In my earlier experience my Flask apps were pretty simple and everything worked just as it has been created from the scratch. I loved it, but then the inevitable thing has happened: my application got really slow and I HAD to do something about it. In this post I’ll tell my story about looking for the bottleneck of my Flask app, solving the problem and will share some amazing tools I used for it.
So I have a Flask application and a MySQL database which contains a lot of one-to-many super-nested objects. And by saying ‘super-nested’ I’m not hyperbolising: an object of total 3000 table rows from five different tables is a common case. At the beginning everything was fine, but at some point processing the request started to take 3-5 or even 10 seconds! Oh.My.God. This was something I didn’t want to be happening, so I started to think what might cause the problem.
At first, I naively went through my code base and tried to determine the area of possible bottleneck. The answer seemed to be obvious: I’m using the marshmallow library to serialise and validate data before inserting and after selecting it from the database. This is it, right? Googling “marshmallow + slow” returned a few articles that confirmed my suspicions: it’s the library. One of the articles I found was by some guys from Lyft, that said: “We’re using marshmallow and it’s so slow, so we created toasted-marshmallow which is 15x times faster”. Amazing!- I thought. This is what I need. At that point my requests took an average of three seconds. So I updated my code to using toasted marshmallow and prepared myself a red stripe and scissors. Sent a request… bam. Six seconds. That was impressive.
I got pretty upset because I thought I have to rewrite half of my app’s logic. And then a colleague asked me if I tried using a profiler? Yes, at this point I have to admit I didn’t know profilers existed. I’m happy I do know now, though!
What is a code profiler? Long story short, it’s a tool for dynamic code analysis that helps to detect performance problems, also known as bottlenecks of your program.
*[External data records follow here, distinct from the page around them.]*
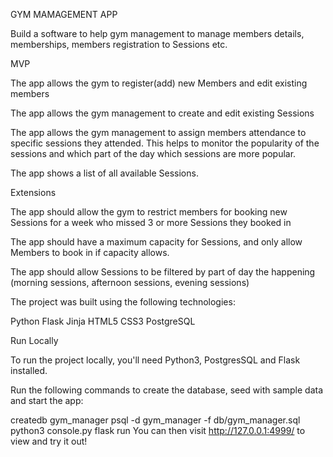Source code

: 
GYM MAMAGEMENT APP 

Build a software to help gym management to manage members details, memberships, members registration to Sessions etc.

MVP

The app allows the gym to register(add) new Members and edit existing members

The app allows the gym management to create and edit existing Sessions

The app allows the gym management to assign members attendance to specific sessions they attended. This helps to monitor the popularity of the sessions and which part of the day which sessions are more popular.

The app shows a list of all available Sessions.

Extensions

The app should allow the gym to restrict members for booking new Sessions for a week who missed 3 or more Sessions they booked in

The app should have a maximum capacity for Sessions, and only allow Members to book in if capacity allows.

The app should allow Sessions to be filtered by part of day the happening (morning sessions, afternoon sessions, evening sessions) 


The project was built using the following technologies:

Python
Flask
Jinja
HTML5
CSS3
PostgreSQL


Run Locally

To run the project locally, you'll need Python3, PostgresSQL and Flask installed.

Run the following commands to create the database, seed with sample data and start the app:

createdb gym_manager
psql -d gym_manager -f db/gym_manager.sql
python3 console.py
flask run
You can then visit http://127.0.0.1:4999/ to view and try it out!


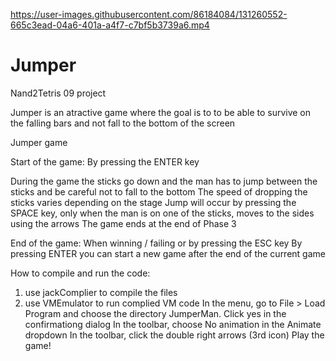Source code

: 

https://user-images.githubusercontent.com/86184084/131260552-665c3ead-04a6-401a-a4f7-c7bf5b3739a6.mp4

# Jumper
Nand2Tetris 09 project

Jumper is an atractive game where the goal is to to be able to survive on the falling bars and not fall to the bottom of the screen

Jumper game

Start of the game:
By pressing the ENTER key

During the game the sticks go down and the man has to jump between the sticks and be careful not to fall to the bottom
The speed of dropping the sticks varies depending on the stage
Jump will occur by pressing the SPACE key, only when the man is on one of the sticks, moves to the sides using the arrows
The game ends at the end of Phase 3

End of the game:
When winning / failing or by pressing the ESC key
By pressing ENTER you can start a new game after the end of the current game

How to compile and run the code:
1. use jackComplier to compile the files
2. use VMEmulator to run complied VM code
In the menu, go to File > Load Program and choose the directory JumperMan.
Click yes in the confirmationg dialog
In the toolbar, choose No animation in the Animate dropdown
In the toolbar, click the double right arrows (3rd icon)
Play the game!


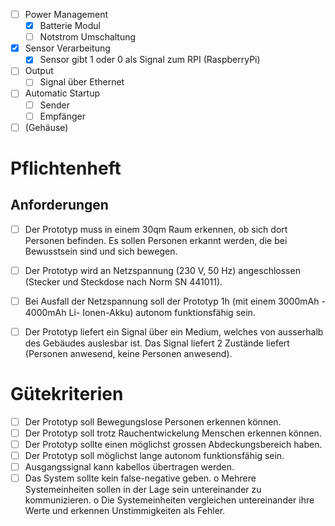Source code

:- [ ] Power Management
	- [x] Batterie Modul
	- [ ] Notstrom Umschaltung

- [x] Sensor Verarbeitung
	- [x] Sensor gibt 1 oder 0 als Signal zum RPI (RaspberryPi)

- [ ] Output
	- [ ] Signal über Ethernet

- [ ] Automatic Startup
	- [ ] Sender
	- [ ] Empfänger

- [ ] (Gehäuse)

# Pflichtenheft
## Anforderungen
- [ ] Der Prototyp muss in einem 30qm Raum erkennen, ob sich dort Personen befinden. Es sollen Personen erkannt werden, die bei Bewusstsein sind und sich bewegen. 
- [ ] Der Prototyp wird an Netzspannung (230 V, 50 Hz) angeschlossen (Stecker und Steckdose nach Norm SN 441011). 
- [ ] Bei Ausfall der Netzspannung soll der Prototyp 1h (mit einem 3000mAh - 4000mAh Li- Ionen-Akku) autonom funktionsfähig sein. 
- [ ] Der Prototyp liefert ein Signal über ein Medium, welches von ausserhalb des Gebäudes auslesbar ist. Das Signal liefert 2 Zustände liefert (Personen anwesend, keine Personen anwesend).


# Gütekriterien
- [ ] Der Prototyp soll Bewegungslose Personen erkennen können. 
- [ ] Der Prototyp soll trotz Rauchentwickelung Menschen erkennen können. 
- [ ] Der Prototyp sollte einen möglichst grossen Abdeckungsbereich haben. 
- [ ] Der Prototyp soll möglichst lange autonom funktionsfähig sein. 
- [ ] Ausgangssignal kann kabellos übertragen werden. 
- [ ] Das System sollte kein false-negative geben. o Mehrere Systemeinheiten sollen in der Lage sein untereinander zu kommunizieren. o Die Systemeinheiten vergleichen untereinander ihre Werte und erkennen Unstimmigkeiten als Fehler.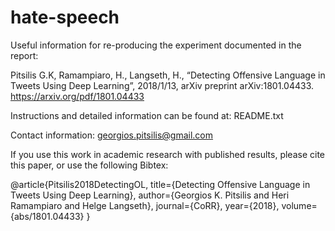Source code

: # hate-speech

Useful information for re-producing the experiment documented in the report:

Pitsilis G.K, Ramampiaro, H., Langseth, H., “Detecting Offensive Language in Tweets Using Deep Learning”, 2018/1/13, arXiv preprint arXiv:1801.04433. https://arxiv.org/pdf/1801.04433

Instructions and detailed information can be found at: README.txt

Contact information: georgios.pitsilis@gmail.com

If you use this work in academic research with published results, please cite this paper, or use the following Bibtex:

@article{Pitsilis2018DetectingOL,
  title={Detecting Offensive Language in Tweets Using Deep Learning},
  author={Georgios K. Pitsilis and Heri Ramampiaro and Helge Langseth},
  journal={CoRR},
  year={2018},
  volume={abs/1801.04433}
}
The profiler gathers information on various metrics of how your program works, and based on this information you can identify where to move on with code optimisation.
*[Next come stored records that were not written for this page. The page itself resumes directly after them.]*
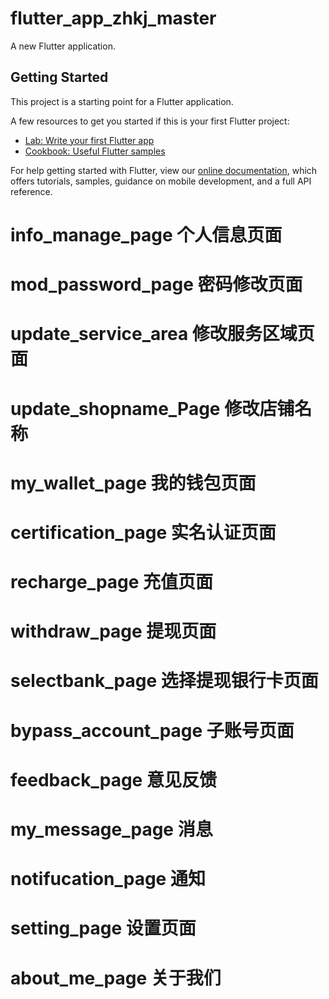 # flutter_app_zhkj_master

A new Flutter application.

## Getting Started

This project is a starting point for a Flutter application.

A few resources to get you started if this is your first Flutter project:

- [Lab: Write your first Flutter app](https://flutter.dev/docs/get-started/codelab)
- [Cookbook: Useful Flutter samples](https://flutter.dev/docs/cookbook)

For help getting started with Flutter, view our
[online documentation](https://flutter.dev/docs), which offers tutorials,
samples, guidance on mobile development, and a full API reference.

# info_manage_page   个人信息页面
# mod_password_page  密码修改页面
# update_service_area 修改服务区域页面
# update_shopname_Page 修改店铺名称
# my_wallet_page 我的钱包页面
# certification_page 实名认证页面
# recharge_page 充值页面
# withdraw_page 提现页面
# selectbank_page 选择提现银行卡页面
# bypass_account_page 子账号页面
# feedback_page 意见反馈
# my_message_page 消息
# notifucation_page 通知

# setting_page 设置页面
# about_me_page 关于我们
There are a lot of profiling tools for Python code, and most of them are built-in — like profile or cProfile. Since I’m speaking about Flask application, let’s see what the world has especially for it. There is a beautiful lib called flask-profiler, which has a web interface with some cool features such as route or date filters. But Flask also has a built-in in werkzeug's profiler. It looked awesomely easy in use, so it was the first — and the last — one I tried.
To use the built-in profiler you’ll need to add only two lines of code to your project:
from werkzeug.middleware.profiler import ProfilerMiddleware app = ProfilerMiddleware(app)
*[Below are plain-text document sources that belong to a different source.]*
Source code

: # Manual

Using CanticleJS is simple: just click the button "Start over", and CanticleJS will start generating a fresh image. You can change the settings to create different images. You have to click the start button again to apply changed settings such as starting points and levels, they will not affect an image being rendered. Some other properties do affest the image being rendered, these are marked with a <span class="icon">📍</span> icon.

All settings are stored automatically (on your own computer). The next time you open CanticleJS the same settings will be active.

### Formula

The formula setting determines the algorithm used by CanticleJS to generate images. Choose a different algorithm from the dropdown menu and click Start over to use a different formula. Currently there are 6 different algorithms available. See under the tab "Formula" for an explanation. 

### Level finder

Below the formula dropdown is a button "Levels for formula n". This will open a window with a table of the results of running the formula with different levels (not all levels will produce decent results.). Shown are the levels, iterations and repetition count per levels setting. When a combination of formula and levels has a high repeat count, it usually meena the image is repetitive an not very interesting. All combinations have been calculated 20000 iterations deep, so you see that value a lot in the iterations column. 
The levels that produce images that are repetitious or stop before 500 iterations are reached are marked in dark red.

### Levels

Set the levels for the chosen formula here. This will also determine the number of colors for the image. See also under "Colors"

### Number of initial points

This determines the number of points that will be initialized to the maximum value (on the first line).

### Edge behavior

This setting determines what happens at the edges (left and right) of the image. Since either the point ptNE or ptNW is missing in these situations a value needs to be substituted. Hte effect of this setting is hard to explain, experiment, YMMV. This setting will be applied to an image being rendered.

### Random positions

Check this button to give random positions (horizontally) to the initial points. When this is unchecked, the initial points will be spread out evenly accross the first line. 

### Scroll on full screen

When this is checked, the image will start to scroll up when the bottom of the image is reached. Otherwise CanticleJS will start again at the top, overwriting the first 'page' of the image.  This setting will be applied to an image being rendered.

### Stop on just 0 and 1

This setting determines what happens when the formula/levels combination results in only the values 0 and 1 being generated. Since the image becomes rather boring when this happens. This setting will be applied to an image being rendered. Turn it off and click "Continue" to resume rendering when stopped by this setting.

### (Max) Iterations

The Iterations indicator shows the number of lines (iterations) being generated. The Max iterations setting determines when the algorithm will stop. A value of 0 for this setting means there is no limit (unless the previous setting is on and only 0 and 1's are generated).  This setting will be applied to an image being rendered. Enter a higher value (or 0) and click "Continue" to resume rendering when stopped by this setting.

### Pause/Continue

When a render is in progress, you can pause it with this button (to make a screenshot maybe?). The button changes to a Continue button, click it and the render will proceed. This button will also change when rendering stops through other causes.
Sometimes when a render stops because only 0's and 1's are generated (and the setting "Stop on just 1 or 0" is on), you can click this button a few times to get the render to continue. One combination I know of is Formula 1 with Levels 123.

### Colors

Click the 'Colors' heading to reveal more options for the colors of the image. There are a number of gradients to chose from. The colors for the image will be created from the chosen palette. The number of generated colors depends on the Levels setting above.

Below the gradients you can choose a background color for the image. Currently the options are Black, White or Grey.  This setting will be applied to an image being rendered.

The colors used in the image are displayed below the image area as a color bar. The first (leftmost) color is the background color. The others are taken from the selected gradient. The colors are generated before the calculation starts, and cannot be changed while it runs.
You can also configure it, for example, specify the profile_dir or set restrictions for the stats you want to see.
After adding the two lines before the Flask
app.run() function and executing the program, overview result on each request will be displayed in the stdout.
Sometimes this short result can give you an idea on what’s slowing your program down. But usually it’s interesting to see thee detailed analysis, which is put into the chosen profile directory as *.prof files.
There are a few tools to visualise the profile dumps. Some of them providing a full GUI for navigatig within your profiling results ( RunSnakeRun), some of them represent the analysis result as a Graph (gprof2dot).
I stopped on snakeviz, which is a browser based visualizer.
It is easy installed using
pip install snakeviz, and then simply run with snakeviz profile_dir. The result looks something like this, and you can dive in to each of the visual parts to see its more close detalization, which is in my opinion is super cool and handy.
After analysing the visual representation of the profiling results, it turned out that most of my performance problems were coming from service-database interaction. When I knew exactly which lines of code took inexcusably lot of time to execute, I was able to solve my problems whether by rewriting the queries, or improving the code itself. Improving code performance via enhancement of database interaction is a topic for a whole new article, so I will probably write about my experience with it later.
To sum up: of course, automatic profilers are not perfect and they won’t 100% show you the mistakes in your code. Sometimes it’s simply ‘staring at your code’ method that actually works really good. But at least with the help of profilers you can detect the weak area which in most cases is more than enough.
Thank you for reading and I hope it was somehow useful. :)